*** Opening of Given information ***
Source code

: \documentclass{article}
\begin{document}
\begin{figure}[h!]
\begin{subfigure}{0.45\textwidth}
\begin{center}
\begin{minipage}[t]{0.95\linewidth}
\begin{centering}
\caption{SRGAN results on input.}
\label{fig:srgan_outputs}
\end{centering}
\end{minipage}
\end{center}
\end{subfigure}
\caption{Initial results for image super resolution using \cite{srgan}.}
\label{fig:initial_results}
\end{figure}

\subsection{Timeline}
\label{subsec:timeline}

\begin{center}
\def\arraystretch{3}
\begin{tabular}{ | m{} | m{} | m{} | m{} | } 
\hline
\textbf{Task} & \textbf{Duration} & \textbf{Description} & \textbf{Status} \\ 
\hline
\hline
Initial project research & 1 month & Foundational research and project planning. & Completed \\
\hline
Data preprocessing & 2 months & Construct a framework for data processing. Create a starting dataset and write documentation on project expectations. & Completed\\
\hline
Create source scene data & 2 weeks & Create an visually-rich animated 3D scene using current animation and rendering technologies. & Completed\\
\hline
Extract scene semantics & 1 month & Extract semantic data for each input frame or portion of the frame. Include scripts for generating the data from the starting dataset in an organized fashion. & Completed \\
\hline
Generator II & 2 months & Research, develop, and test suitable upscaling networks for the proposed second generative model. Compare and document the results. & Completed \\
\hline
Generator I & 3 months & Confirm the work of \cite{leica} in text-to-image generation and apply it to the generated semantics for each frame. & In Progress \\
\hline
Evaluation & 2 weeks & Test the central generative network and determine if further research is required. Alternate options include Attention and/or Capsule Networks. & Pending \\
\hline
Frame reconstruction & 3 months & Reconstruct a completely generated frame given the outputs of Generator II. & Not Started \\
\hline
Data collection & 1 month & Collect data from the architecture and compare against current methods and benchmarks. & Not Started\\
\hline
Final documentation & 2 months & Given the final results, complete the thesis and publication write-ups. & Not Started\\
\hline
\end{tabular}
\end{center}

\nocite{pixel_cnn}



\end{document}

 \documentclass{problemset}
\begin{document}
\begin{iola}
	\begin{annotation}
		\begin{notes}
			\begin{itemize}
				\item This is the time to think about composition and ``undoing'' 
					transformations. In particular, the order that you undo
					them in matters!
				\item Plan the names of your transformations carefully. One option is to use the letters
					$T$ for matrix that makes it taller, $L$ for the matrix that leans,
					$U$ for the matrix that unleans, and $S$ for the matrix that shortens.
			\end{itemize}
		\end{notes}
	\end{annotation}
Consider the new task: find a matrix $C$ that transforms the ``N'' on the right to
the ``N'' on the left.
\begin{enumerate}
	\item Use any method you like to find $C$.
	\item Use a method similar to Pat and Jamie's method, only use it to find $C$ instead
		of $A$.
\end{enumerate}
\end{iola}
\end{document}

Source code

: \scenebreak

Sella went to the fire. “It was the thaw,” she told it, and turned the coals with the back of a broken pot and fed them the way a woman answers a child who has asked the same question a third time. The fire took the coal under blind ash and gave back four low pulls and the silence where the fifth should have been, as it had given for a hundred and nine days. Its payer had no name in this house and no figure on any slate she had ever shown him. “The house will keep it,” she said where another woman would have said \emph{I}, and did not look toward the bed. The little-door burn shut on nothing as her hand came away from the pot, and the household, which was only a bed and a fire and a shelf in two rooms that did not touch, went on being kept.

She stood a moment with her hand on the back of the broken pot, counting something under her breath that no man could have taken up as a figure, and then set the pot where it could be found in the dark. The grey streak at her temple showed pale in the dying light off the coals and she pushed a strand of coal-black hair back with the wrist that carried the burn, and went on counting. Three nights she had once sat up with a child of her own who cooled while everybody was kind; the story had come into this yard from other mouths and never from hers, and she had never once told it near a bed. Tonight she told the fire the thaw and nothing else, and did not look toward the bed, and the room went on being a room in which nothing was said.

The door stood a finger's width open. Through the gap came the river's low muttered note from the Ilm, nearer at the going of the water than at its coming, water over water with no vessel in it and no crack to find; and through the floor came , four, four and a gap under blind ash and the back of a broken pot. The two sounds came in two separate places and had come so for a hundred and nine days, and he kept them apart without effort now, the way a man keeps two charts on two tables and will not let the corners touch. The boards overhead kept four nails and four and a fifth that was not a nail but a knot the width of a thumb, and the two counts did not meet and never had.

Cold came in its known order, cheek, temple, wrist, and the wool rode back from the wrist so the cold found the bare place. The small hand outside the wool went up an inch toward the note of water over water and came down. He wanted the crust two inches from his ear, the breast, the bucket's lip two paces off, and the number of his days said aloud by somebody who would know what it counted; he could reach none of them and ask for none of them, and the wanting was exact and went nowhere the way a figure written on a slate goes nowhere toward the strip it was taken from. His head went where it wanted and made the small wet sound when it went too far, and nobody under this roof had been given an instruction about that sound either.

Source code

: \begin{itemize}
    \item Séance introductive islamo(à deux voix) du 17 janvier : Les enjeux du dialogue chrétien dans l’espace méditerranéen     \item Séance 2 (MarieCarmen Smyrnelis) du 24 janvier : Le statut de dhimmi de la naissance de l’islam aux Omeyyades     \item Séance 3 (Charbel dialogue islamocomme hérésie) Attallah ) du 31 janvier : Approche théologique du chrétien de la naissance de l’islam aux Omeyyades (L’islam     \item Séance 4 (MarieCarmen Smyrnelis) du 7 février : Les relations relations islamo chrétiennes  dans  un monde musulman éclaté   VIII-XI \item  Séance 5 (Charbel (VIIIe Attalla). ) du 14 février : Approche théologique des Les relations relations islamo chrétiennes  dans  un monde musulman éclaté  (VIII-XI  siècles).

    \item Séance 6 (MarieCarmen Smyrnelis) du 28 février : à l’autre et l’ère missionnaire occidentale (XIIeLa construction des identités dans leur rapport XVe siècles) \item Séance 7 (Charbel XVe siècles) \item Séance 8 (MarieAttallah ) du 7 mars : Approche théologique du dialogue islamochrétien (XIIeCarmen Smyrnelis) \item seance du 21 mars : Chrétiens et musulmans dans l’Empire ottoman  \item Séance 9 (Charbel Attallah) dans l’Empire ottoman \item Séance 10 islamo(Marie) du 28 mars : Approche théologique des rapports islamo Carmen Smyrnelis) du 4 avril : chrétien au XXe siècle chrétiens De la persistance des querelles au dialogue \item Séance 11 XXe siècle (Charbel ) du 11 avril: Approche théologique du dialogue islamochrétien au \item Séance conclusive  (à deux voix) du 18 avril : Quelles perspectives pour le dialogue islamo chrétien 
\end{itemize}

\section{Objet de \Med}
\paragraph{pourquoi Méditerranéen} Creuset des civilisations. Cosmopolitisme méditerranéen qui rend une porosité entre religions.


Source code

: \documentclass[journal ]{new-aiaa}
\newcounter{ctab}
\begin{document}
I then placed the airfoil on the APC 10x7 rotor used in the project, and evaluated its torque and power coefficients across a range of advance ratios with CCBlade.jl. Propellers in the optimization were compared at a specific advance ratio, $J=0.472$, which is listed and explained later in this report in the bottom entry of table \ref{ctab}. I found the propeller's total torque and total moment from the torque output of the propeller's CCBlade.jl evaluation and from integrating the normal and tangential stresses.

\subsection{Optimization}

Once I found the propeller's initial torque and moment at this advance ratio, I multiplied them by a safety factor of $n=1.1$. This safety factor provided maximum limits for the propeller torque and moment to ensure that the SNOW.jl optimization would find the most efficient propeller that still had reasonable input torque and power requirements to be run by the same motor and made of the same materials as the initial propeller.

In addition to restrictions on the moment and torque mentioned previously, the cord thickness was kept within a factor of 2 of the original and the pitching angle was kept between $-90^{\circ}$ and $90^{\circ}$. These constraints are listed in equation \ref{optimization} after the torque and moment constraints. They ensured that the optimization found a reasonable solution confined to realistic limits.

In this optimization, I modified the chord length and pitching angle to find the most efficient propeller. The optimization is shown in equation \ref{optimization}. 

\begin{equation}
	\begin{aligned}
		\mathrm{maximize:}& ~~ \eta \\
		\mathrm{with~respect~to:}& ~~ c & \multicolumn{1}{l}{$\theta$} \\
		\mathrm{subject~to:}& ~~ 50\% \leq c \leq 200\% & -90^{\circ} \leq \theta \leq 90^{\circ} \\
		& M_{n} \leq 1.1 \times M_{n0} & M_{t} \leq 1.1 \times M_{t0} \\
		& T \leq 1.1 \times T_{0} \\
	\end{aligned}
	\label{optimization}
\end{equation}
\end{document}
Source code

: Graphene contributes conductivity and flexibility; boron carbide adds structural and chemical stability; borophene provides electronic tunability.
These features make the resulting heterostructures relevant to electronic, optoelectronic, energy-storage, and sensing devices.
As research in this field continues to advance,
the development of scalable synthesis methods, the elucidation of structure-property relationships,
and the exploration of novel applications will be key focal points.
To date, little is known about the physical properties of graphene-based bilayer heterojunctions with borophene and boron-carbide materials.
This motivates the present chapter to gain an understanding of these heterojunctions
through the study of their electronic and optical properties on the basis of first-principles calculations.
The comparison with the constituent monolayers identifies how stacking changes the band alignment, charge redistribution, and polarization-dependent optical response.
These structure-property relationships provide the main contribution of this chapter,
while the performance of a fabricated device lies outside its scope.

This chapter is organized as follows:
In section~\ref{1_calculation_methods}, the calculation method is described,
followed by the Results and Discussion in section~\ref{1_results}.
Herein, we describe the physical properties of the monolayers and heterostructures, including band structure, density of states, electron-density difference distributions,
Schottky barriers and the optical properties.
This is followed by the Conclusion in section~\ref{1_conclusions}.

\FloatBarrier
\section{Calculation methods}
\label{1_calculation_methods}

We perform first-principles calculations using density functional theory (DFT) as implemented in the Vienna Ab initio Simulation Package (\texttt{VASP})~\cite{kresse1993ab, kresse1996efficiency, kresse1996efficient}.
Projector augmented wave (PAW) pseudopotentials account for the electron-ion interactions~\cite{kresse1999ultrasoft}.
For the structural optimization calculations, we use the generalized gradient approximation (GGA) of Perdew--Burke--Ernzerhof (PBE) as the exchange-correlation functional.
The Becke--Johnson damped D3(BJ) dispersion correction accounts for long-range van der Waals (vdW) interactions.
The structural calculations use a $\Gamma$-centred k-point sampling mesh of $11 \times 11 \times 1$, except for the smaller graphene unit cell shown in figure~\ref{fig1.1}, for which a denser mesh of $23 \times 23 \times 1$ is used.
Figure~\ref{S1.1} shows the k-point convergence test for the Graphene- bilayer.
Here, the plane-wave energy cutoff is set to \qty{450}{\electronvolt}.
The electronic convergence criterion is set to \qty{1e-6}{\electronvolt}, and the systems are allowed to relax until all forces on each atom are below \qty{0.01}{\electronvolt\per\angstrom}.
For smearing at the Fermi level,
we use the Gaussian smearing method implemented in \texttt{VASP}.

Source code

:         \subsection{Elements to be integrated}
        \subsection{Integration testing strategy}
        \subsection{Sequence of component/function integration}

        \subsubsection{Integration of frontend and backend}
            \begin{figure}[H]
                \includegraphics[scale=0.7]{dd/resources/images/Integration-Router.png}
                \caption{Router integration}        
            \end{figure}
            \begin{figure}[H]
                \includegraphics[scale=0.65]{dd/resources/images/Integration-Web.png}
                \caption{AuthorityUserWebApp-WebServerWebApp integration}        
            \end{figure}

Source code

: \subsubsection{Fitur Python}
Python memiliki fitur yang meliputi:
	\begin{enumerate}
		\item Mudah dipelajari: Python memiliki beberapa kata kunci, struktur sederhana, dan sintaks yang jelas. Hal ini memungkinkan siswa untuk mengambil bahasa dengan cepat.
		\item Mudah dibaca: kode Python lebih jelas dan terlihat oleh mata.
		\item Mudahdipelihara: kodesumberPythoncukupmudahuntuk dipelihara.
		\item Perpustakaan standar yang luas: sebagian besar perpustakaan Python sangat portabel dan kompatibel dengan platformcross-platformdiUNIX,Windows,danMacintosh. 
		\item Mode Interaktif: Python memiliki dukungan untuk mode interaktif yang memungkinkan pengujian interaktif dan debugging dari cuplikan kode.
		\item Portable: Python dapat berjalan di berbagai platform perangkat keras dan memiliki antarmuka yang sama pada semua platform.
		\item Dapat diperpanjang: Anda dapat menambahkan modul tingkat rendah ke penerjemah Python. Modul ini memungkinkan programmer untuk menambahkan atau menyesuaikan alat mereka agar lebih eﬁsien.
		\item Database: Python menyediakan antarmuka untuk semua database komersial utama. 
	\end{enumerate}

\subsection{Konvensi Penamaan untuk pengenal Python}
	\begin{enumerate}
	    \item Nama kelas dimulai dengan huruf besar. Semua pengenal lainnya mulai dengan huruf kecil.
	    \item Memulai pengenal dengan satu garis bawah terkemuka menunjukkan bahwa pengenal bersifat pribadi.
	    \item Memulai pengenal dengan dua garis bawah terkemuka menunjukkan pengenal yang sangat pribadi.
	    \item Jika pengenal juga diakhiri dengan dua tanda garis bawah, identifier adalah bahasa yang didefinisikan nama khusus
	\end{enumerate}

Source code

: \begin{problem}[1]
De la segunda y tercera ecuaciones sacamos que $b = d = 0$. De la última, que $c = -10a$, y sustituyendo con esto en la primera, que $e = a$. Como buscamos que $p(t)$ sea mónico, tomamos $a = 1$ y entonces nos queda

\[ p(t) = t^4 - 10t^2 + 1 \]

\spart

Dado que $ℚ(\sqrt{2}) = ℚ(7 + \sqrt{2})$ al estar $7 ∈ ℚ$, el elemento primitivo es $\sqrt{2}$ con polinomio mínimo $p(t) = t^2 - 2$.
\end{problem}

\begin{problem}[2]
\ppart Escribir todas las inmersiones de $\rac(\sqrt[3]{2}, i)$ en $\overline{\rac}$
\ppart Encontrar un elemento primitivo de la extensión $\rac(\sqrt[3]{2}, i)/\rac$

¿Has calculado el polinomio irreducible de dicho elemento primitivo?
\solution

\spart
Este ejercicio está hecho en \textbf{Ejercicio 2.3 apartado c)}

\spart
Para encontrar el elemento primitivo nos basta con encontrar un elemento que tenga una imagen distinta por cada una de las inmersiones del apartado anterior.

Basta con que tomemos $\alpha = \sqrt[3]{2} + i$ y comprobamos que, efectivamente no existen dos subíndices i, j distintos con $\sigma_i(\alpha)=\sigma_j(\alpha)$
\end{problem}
*** Close of Given information ***
_Problem details_
Extract each line from the entries above that contains the string "property".

_Written solution_
the development of scalable synthesis methods, the elucidation of structure-property relationships,
These structure-property relationships provide the main contribution of this chapter,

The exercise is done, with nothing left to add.